_Data supplied_.
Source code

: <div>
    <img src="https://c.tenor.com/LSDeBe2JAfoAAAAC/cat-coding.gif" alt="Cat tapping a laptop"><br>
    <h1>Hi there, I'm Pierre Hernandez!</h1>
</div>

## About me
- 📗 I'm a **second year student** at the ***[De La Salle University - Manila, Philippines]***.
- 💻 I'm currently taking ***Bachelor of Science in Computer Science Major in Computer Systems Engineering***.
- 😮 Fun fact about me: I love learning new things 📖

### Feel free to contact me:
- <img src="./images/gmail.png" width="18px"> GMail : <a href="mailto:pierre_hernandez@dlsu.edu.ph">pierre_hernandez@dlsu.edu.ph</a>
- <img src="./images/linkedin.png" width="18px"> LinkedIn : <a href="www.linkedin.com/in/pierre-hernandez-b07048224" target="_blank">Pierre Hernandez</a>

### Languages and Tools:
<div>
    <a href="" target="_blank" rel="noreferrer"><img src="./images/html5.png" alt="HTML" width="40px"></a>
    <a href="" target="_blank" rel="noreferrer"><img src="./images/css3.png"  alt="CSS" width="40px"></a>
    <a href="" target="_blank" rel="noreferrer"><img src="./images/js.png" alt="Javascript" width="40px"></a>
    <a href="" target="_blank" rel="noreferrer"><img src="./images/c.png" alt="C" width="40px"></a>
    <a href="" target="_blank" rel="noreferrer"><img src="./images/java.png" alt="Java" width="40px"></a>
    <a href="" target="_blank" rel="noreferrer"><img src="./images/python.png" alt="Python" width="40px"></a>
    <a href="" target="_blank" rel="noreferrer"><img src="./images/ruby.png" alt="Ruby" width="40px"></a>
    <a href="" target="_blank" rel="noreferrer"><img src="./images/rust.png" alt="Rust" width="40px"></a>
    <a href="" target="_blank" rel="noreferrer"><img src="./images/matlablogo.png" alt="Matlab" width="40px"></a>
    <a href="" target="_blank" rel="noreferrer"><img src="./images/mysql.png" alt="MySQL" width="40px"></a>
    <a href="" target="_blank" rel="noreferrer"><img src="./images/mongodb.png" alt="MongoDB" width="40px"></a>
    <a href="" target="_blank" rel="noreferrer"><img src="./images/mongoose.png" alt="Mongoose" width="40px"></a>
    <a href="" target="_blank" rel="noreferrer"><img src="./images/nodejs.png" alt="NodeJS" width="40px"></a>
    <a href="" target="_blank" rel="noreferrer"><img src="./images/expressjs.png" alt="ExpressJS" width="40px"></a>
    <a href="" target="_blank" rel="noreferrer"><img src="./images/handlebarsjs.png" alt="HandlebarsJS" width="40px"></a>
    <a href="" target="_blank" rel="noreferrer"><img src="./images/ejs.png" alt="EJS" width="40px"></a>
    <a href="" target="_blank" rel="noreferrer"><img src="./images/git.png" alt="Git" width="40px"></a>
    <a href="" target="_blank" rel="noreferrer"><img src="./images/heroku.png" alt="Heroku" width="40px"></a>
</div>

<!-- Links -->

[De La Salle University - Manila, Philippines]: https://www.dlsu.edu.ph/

_Requirement_.
Down to the last line, repeat the data exactly.

_Written answer_.
Source code

: <div>
    <img src="https://c.tenor.com/LSDeBe2JAfoAAAAC/cat-coding.gif" alt="Cat tapping a laptop"><br>
    <h1>Hi there, I'm Pierre Hernandez!</h1>
</div>

## About me
- 📗 I'm a **second year student** at the ***[De La Salle University - Manila, Philippines]***.
- 💻 I'm currently taking ***Bachelor of Science in Computer Science Major in Computer Systems Engineering***.
- 😮 Fun fact about me: I love learning new things 📖

### Feel free to contact me:
- <img src="./images/gmail.png" width="18px"> GMail : <a href="mailto:pierre_hernandez@dlsu.edu.ph">pierre_hernandez@dlsu.edu.ph</a>
- <img src="./images/linkedin.png" width="18px"> LinkedIn : <a href="www.linkedin.com/in/pierre-hernandez-b07048224" target="_blank">Pierre Hernandez</a>

### Languages and Tools:
<div>
    <a href="" target="_blank" rel="noreferrer"><img src="./images/html5.png" alt="HTML" width="40px"></a>
    <a href="" target="_blank" rel="noreferrer"><img src="./images/css3.png"  alt="CSS" width="40px"></a>
    <a href="" target="_blank" rel="noreferrer"><img src="./images/js.png" alt="Javascript" width="40px"></a>
    <a href="" target="_blank" rel="noreferrer"><img src="./images/c.png" alt="C" width="40px"></a>
    <a href="" target="_blank" rel="noreferrer"><img src="./images/java.png" alt="Java" width="40px"></a>
    <a href="" target="_blank" rel="noreferrer"><img src="./images/python.png" alt="Python" width="40px"></a>
    <a href="" target="_blank" rel="noreferrer"><img src="./images/ruby.png" alt="Ruby" width="40px"></a>
    <a href="" target="_blank" rel="noreferrer"><img src="./images/rust.png" alt="Rust" width="40px"></a>
    <a href="" target="_blank" rel="noreferrer"><img src="./images/matlablogo.png" alt="Matlab" width="40px"></a>
    <a href="" target="_blank" rel="noreferrer"><img src="./images/mysql.png" alt="MySQL" width="40px"></a>
    <a href="" target="_blank" rel="noreferrer"><img src="./images/mongodb.png" alt="MongoDB" width="40px"></a>
    <a href="" target="_blank" rel="noreferrer"><img src="./images/mongoose.png" alt="Mongoose" width="40px"></a>
    <a href="" target="_blank" rel="noreferrer"><img src="./images/nodejs.png" alt="NodeJS" width="40px"></a>
    <a href="" target="_blank" rel="noreferrer"><img src="./images/expressjs.png" alt="ExpressJS" width="40px"></a>
    <a href="" target="_blank" rel="noreferrer"><img src="./images/handlebarsjs.png" alt="HandlebarsJS" width="40px"></a>
    <a href="" target="_blank" rel="noreferrer"><img src="./images/ejs.png" alt="EJS" width="40px"></a>
    <a href="" target="_blank" rel="noreferrer"><img src="./images/git.png" alt="Git" width="40px"></a>
    <a href="" target="_blank" rel="noreferrer"><img src="./images/heroku.png" alt="Heroku" width="40px"></a>
</div>

<!-- Links -->

[De La Salle University - Manila, Philippines]: https://www.dlsu.edu.ph/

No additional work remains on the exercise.